A folk legend about Panch Kedar relates to the Pandavas, the heroes of the Hindu epic Mahabharata. The Pandavas defeated and slayed their cousins — the Kauravas in the epic Kurukshetra war. They wished to atone for the sins of committing fratricide (gotra hatya) and Brāhmanahatya (killing of Brahmins — the priest class) during the war. Thus, they handed over the reins of their kingdom to their kin and left in search of lord Shiva and to seek his blessings. First, they went to the holy city of Varanasi (Kashi), believed to be Shiva's favourite city and known for its Kashi Vishwanath Temple. But, Shiva wanted to avoid them as he was deeply incensed by the death and dishonesty at the Kurukshetra war and was, therefore, insensitive to Pandavas' prayers. Therefore, he assumed the form of a bull (Nandi) and hid in the Garhwal region.

Not finding Shiva in Varanasi, the Pandavas went to Garhwal Himalayas. Bhima, the second of the five Pandava brothers, then standing astride two mountains started to look for Shiva. He saw a bull grazing near Guptakashi (“hidden Kashi” — the name derived from the hiding act of Shiva). Bhima immediately recognized the bull to be Shiva. Bhima caught hold of the bull by its tail and hind legs. But the bull-formed Shiva disappeared into the ground to later reappear in parts, with the hump raising in Kedarnath, the arms appearing in Tungnath, the face showing up at Rudranath, the nabhi (navel) and stomach surfacing in Madhyamaheshwar and the hair appearing in Kalpeshwar. The Pandavas pleased with this reappearance in five different forms, built temples at the five places for venerating and worshipping Shiva. The Pandavas were thus freed from their sins. It is also believed that the fore portions of Shiva appeared at Doleshwor Mahadeva Temple, Bhaktapur district Nepal.

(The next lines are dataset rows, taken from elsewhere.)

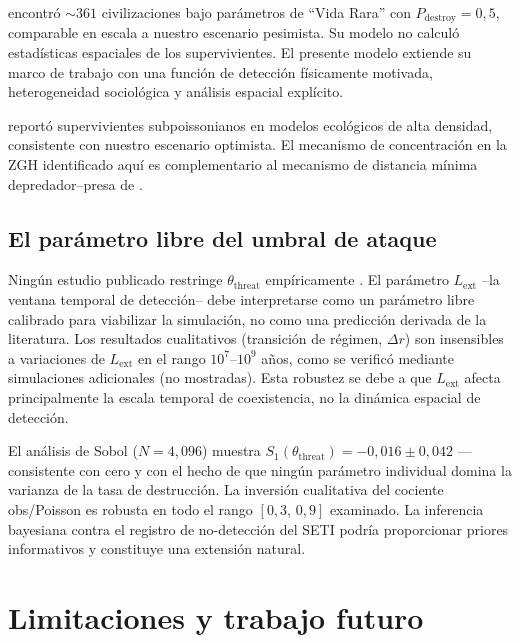 \documentclass[11pt,a4paper,onecolumn]{article}
\begin{document}
\begin{table}[h]
\citet{forgan2009} encontró $\sim 361$ civilizaciones bajo parámetros
de ``Vida Rara'' con $P_\text{destroy} = 0{,}5$, comparable en escala
a nuestro escenario pesimista.
Su modelo no calculó estadísticas espaciales de los supervivientes.
El presente modelo extiende su marco de trabajo con una función de
detección físicamente motivada, heterogeneidad sociológica y análisis
espacial explícito.

\citet{foucher2023} reportó supervivientes subpoissonianos en modelos
ecológicos de alta densidad, consistente con nuestro escenario
optimista.
El mecanismo de concentración en la ZGH identificado aquí es
complementario al mecanismo de distancia mínima depredador--presa de
\citet{foucher2023}.

\subsection{El parámetro libre del umbral de ataque}

Ningún estudio publicado restringe $\theta_\text{threat}$
empíricamente \citep{devladar2013}.
El parámetro $L_\text{ext}$ --la ventana temporal de detección--
debe interpretarse como un parámetro libre calibrado para viabilizar
la simulación, no como una predicción derivada de la literatura. Los
resultados cualitativos (transición de régimen, $\Delta r$) son
insensibles a variaciones de $L_\text{ext}$ en el rango $10^7$--$10^9$
años, como se verificó mediante simulaciones adicionales (no mostradas).
Esta robustez se debe a que $L_\text{ext}$ afecta principalmente la
escala temporal de coexistencia, no la dinámica espacial de detección.

El análisis de Sobol ($N = 4{,}096$) muestra
$S_1(\theta_\text{threat}) = -0{,}016 \pm 0{,}042$ — consistente con
cero y con el hecho de que ningún parámetro individual domina la
varianza de la tasa de destrucción.
La inversión cualitativa del cociente obs/Poisson es robusta en todo
el rango $[0{,}3,\,0{,}9]$ examinado.
La inferencia bayesiana contra el registro de no-detección del SETI
podría proporcionar priores informativos y constituye una extensión
natural.

\section{Limitaciones y trabajo futuro}
\label{sec:limitations}


\end{table}
\end{document}
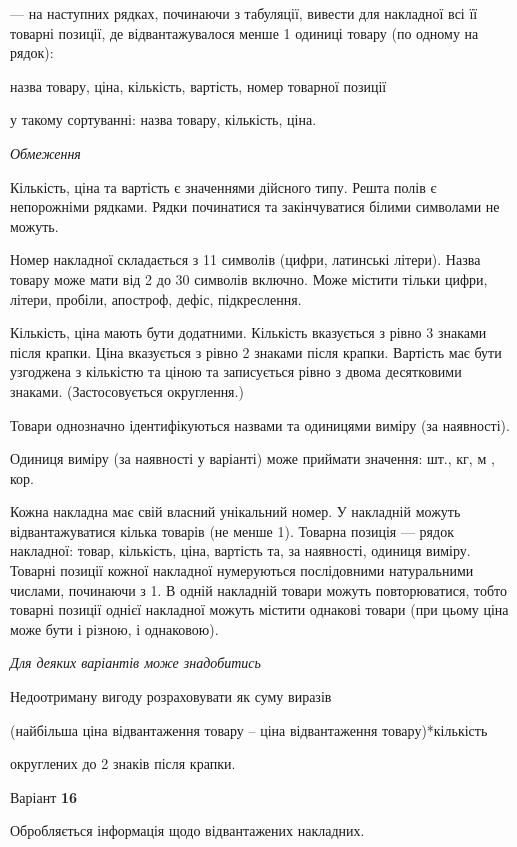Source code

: \documentclass[11pt, ukrainian]{article}
\begin{document}
{\noindent}--- на наступних рядках, починаючи з табуляції, вивести для накладної всі її товарні позиції, де відвантажувалося менше 1 одиниці товару (по одному на рядок):\par
назва товару, ціна, кількість, вартість, номер товарної позиції

{\noindent}у такому сортуванні: назва товару, кількість, ціна.


\bigskip\textit{Обмеження}

Кількість, ціна та вартість є значеннями дійсного типу.
Решта полів є непорожніми рядками.
Рядки починатися та закінчуватися білими символами не можуть.

Номер накладної складається з 11 символів (цифри, латинські літери).
Назва товару може мати від 2 до 30 символів включно.
Може містити тільки цифри, літери, пробіли, апостроф, дефіс, підкреслення.

Кількість, ціна мають бути додатними.
Кількість вказується з рівно 3 знаками після крапки.
Ціна вказується з рівно 2 знаками після крапки.
Вартість має бути узгоджена з кількістю та ціною та записується рівно з двома десятковими знаками.
(Застосовується округлення.)

Товари однозначно ідентифікуються назвами та одиницями виміру (за наявності).

Одиниця виміру (за наявності у варіанті) може приймати значення: шт., кг, м , кор.

Кожна накладна має свій власний унікальний номер.
У накладній можуть відвантажуватися кілька товарів (не менше 1).
Товарна позиція --- рядок накладної: товар, кількість, ціна, вартість та, за наявності, одиниця виміру.
Товарні позиції кожної накладної нумеруються послідовними натуральними числами, починаючи з 1.
В одній накладній товари можуть повторюватися, 
тобто товарні позиції однієї накладної можуть містити однакові товари 
(при цьому ціна може бути і різною, і однаковою).

\bigskip\textit{Для деяких варіантів може знадобитись}

Недоотриману вигоду розраховувати як суму виразів
{\center (найбільша ціна відвантаження товару – ціна відвантаження товару)*кількість\par}

\bigskip
{\noindent} округлених до 2 знаків після крапки.


\par
\newpage
{\center Варіант  \No \textbf { 16 }\par}
\bigskip
Обробляється інформація щодо відвантажених накладних.
\end{document}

A variant of the tale credits Bhima of not only catching the bull, but also stopping it from disappearing. Consequently, the bull was torn asunder into five parts and appeared at five locations in the Kedar Khand of Garhwal region of the Himalayas. After building the Panch Kedar Temples, the Pandavas meditated at Kedarnath for salvation, performed yagna (fire sacrifice) and then through the heavenly path called the Mahapanth (also called Swargarohini), attained heaven or salvation.. The Panch Kedar Temples are constructed in the North-Indian Himalayan Temple architecture with the Kedarnath, Tungnath and Madhyamaheshwar temples looking similar.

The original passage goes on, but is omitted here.